*** Opening Exercise input ***

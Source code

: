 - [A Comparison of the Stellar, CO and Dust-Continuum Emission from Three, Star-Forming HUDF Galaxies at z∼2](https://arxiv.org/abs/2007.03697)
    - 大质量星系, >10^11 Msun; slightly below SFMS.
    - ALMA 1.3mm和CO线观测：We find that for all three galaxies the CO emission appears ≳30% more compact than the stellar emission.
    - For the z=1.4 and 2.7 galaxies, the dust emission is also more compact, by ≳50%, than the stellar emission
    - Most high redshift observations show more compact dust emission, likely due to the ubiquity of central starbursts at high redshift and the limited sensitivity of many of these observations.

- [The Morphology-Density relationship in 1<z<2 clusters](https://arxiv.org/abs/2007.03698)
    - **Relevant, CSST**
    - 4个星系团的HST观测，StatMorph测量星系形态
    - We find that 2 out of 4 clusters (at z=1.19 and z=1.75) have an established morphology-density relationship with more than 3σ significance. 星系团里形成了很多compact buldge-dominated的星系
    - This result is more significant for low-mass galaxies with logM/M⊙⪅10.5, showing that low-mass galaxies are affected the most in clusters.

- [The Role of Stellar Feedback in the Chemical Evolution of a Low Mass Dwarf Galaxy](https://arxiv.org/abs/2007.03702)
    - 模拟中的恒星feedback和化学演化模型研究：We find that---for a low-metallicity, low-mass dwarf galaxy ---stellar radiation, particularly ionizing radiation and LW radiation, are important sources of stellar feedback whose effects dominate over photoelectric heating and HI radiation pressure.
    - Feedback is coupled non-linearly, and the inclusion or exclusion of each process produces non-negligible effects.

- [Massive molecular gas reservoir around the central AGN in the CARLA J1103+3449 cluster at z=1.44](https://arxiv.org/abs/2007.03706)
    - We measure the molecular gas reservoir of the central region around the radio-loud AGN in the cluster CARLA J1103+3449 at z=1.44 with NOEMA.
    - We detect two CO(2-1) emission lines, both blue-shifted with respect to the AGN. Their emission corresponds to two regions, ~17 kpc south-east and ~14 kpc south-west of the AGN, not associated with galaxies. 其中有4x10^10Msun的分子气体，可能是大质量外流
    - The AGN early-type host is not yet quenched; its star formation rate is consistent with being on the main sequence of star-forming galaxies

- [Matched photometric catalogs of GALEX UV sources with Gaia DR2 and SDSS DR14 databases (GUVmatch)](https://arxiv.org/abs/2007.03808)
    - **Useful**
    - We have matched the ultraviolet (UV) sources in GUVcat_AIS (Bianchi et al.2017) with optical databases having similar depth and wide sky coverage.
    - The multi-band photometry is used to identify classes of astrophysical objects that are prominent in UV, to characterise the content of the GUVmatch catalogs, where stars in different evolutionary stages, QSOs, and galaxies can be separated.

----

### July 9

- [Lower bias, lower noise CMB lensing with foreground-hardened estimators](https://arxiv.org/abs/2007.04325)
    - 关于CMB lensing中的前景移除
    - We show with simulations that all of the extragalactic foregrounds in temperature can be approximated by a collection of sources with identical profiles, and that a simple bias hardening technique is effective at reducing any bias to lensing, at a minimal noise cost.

*** Closing Exercise input ***

Your instructions: Going back to the entries above, set down exactly the lines that begin at the one with "- Most high" and end at the one with "- 4个星系团的HST观测，StatMorph测量星系形态", both included, and nothing else.

Written response:
    - Most high redshift observations show more compact dust emission, likely due to the ubiquity of central starbursts at high redshift and the limited sensitivity of many of these observations.

- [The Morphology-Density relationship in 1<z<2 clusters](https://arxiv.org/abs/2007.03698)
    - **Relevant, CSST**
    - 4个星系团的HST观测，StatMorph测量星系形态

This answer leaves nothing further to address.